How malware got into mods
According to the initial hypothesis, unknown cybercriminals compromised mod developers’ accounts on CurseForge.com and dev.bukkit.org. This allowed them to place their malicious code into several mods.
However, Prism Launcher developers suspect that someone may have exploited an unknown vulnerability in the Overwolf platform. They also posted a list of the mods known to be infected with fractureiser.
What is fractureiser malware and what does it do?
Enthusiasts report that after the compromised mod is installed and the game launched, malicious code downloads and executes additional payload from the remote server. This payload begins to create folders and scripts, and makes changes to the system registry in order to run malware after a reboot.

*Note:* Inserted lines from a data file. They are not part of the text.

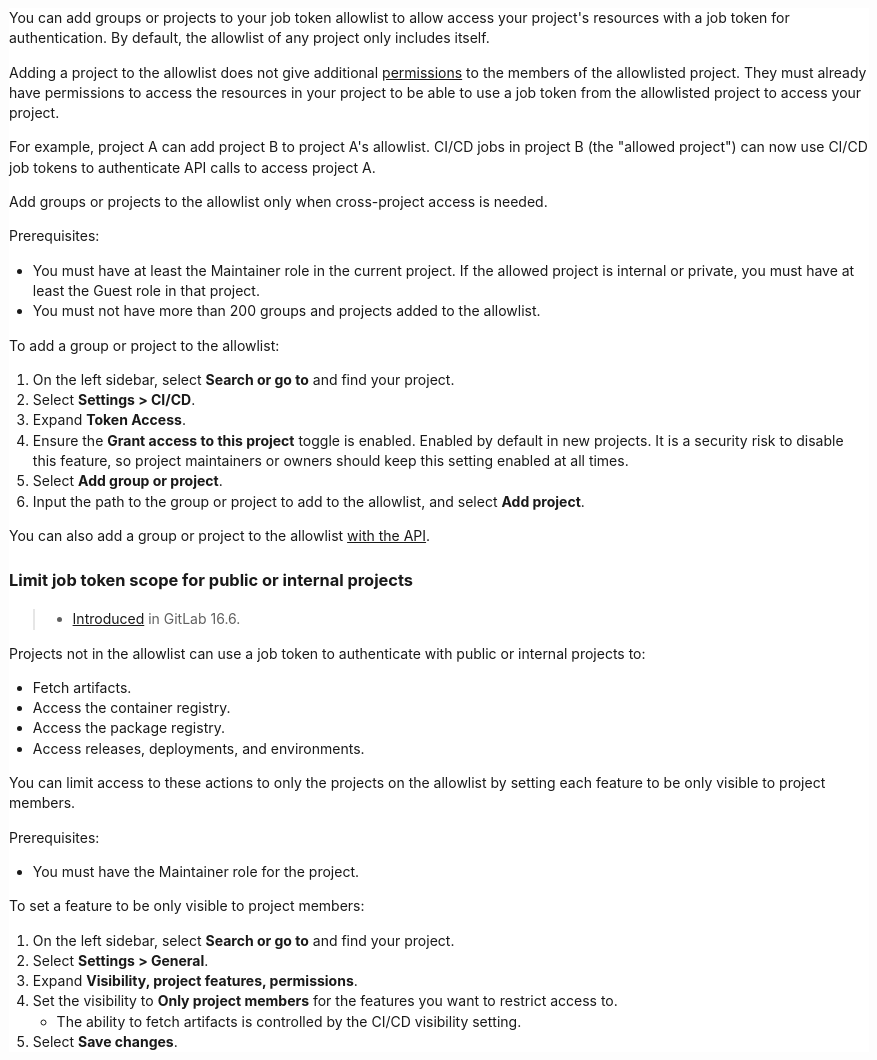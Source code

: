You can add groups or projects to your job token allowlist to allow access your project's resources
with a job token for authentication. By default, the allowlist of any project only includes itself.

Adding a project to the allowlist does not give additional [permissions](../../user/permissions.md)
to the members of the allowlisted project. They must already have permissions to access the resources
in your project to be able to use a job token from the allowlisted project to access your project.

For example, project A can add project B to project A's allowlist. CI/CD jobs
in project B (the "allowed project") can now use CI/CD job tokens to
authenticate API calls to access project A.

Add groups or projects to the allowlist only when cross-project access is needed.

Prerequisites:

- You must have at least the Maintainer role in the current project. If the allowed project
  is internal or private, you must have at least the Guest role in that project.
- You must not have more than 200 groups and projects added to the allowlist.

To add a group or project to the allowlist:

1. On the left sidebar, select **Search or go to** and find your project.
1. Select **Settings > CI/CD**.
1. Expand **Token Access**.
1. Ensure the **Grant access to this project** toggle is enabled. Enabled by default in new projects.
   It is a security risk to disable this feature, so project maintainers or owners should
   keep this setting enabled at all times.
1. Select **Add group or project**.
1. Input the path to the group or project to add to the allowlist, and select **Add project**.

You can also add a group or project to the allowlist [with the API](../../api/graphql/reference/index.md#mutationcijobtokenscopeaddgrouporproject).

### Limit job token scope for public or internal projects

> - [Introduced](https://gitlab.com/gitlab-org/gitlab/-/issues/405369) in GitLab 16.6.

Projects not in the allowlist can use a job token to authenticate with public or internal projects to:

- Fetch artifacts.
- Access the container registry.
- Access the package registry.
- Access releases, deployments, and environments.

You can limit access to these actions to only the projects on the allowlist by setting
each feature to be only visible to project members.

Prerequisites:

- You must have the Maintainer role for the project.

To set a feature to be only visible to project members:

1. On the left sidebar, select **Search or go to** and find your project.
1. Select **Settings > General**.
1. Expand **Visibility, project features, permissions**.
1. Set the visibility to **Only project members** for the features you want to restrict access to.
   - The ability to fetch artifacts is controlled by the CI/CD visibility setting.
1. Select **Save changes**.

Independent researchers state that, in the final stage of the attack, the malware tries to spread the infection to all .jar files on the computer (supposedly trying to reach all previously downloaded mods). This malware can also steal cookie files and credentials stored in browsers. Furthermore, it’s capable of switching cryptowallet addresses on the clipboard.

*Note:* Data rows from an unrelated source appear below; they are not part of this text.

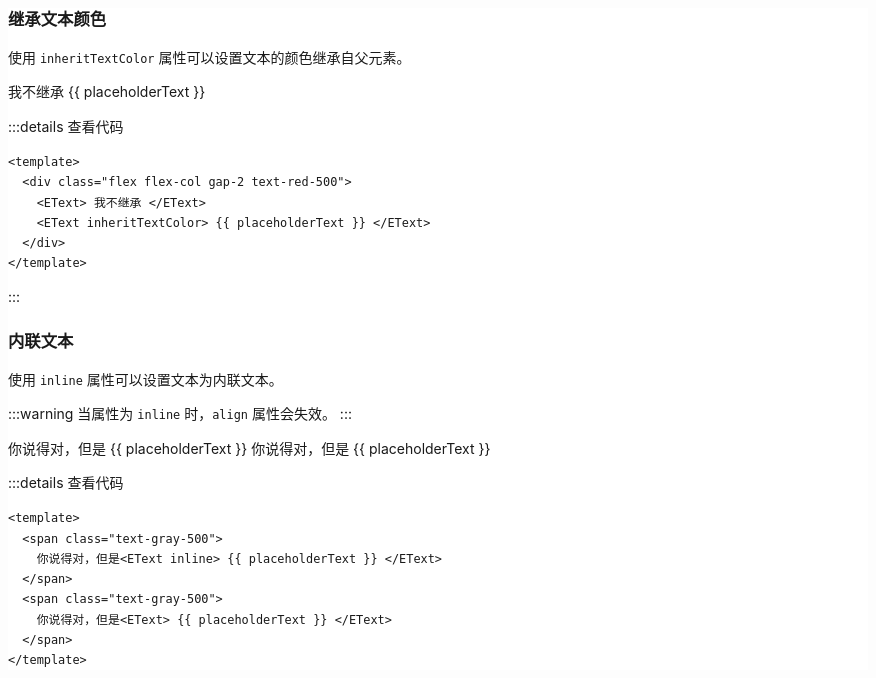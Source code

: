 ### 继承文本颜色

使用 `inheritTextColor` 属性可以设置文本的颜色继承自父元素。

<ESpace padding="10" size="small" class="demo-container rounded-md border-1 border-solid border-[var(--arona-blue-6)]">
  <div class="flex flex-col gap-2 text-red-500">
    <EText> 我不继承 </EText>
    <EText inheritTextColor> {{ placeholderText }} </EText>
  </div>
</ESpace>

:::details 查看代码

```vue
<template>
  <div class="flex flex-col gap-2 text-red-500">
    <EText> 我不继承 </EText>
    <EText inheritTextColor> {{ placeholderText }} </EText>
  </div>
</template>
```

:::

### 内联文本

使用 `inline` 属性可以设置文本为内联文本。

:::warning
当属性为 `inline` 时，`align` 属性会失效。
:::

<ESpace vertical padding="10" class="demo-container rounded-md border-1 border-solid border-[var(--arona-blue-6)]">
<template #divider>
  <EDivider />
</template>
  <span class="text-gray-500">
    你说得对，但是<EText inline> {{ placeholderText }} </EText>
  </span>
  <span class="text-gray-500">
    你说得对，但是<EText> {{ placeholderText }} </EText>
  </span>
</ESpace>

:::details 查看代码

```vue
<template>
  <span class="text-gray-500">
    你说得对，但是<EText inline> {{ placeholderText }} </EText>
  </span>
  <span class="text-gray-500">
    你说得对，但是<EText> {{ placeholderText }} </EText>
  </span>
</template>
```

Fractureiser infection signs
Reddit discussion concluded that the presence of the libWebGL64.jar file may be considered a definite sign of infection. The malware creates this file in the %LOCALAPPDATA%/Microsoft Edge/ or /AppData/Local/Microsoft Edge/ folder. To find this file you need to go to the “Folder options” menu (via “View”, then “Options” in Windows File Explorer), and enable the “Show hidden files, folders, and drives” option and disable “Hide protected operating system files” setting under the “View” tab.
How to stay safe?
If you play Minecraft and use third-party modifications, then probably the first thing you should do is check your PC with a reliable antivirus software. If scanning detects and deletes the malware, it would be a good idea to change all passwords to online resources you accessed from this computer.
Also, we would advise to follow the news and refrain from installing new mods for Minecraft until the situation is resolved (and we’re talking not only about mods downloaded directly from the aforementioned sites: it would be wise not to install them via third-party software either). Mods, add-ons and plugins for other games that are distributed in the same way don’t seem to be affected by this attack. However, if the delivery channel is indeed compromised, then it’s possible that attackers will find alternative methods of infection and endanger players of other games as well.
As a general rule, game modifications are developed by enthusiasts and hosted on independent platforms. Therefore, game developers are not responsible for their security and do not guarantee the safety of their use. This, it’s better to download game mods only to computers with security solutions installed.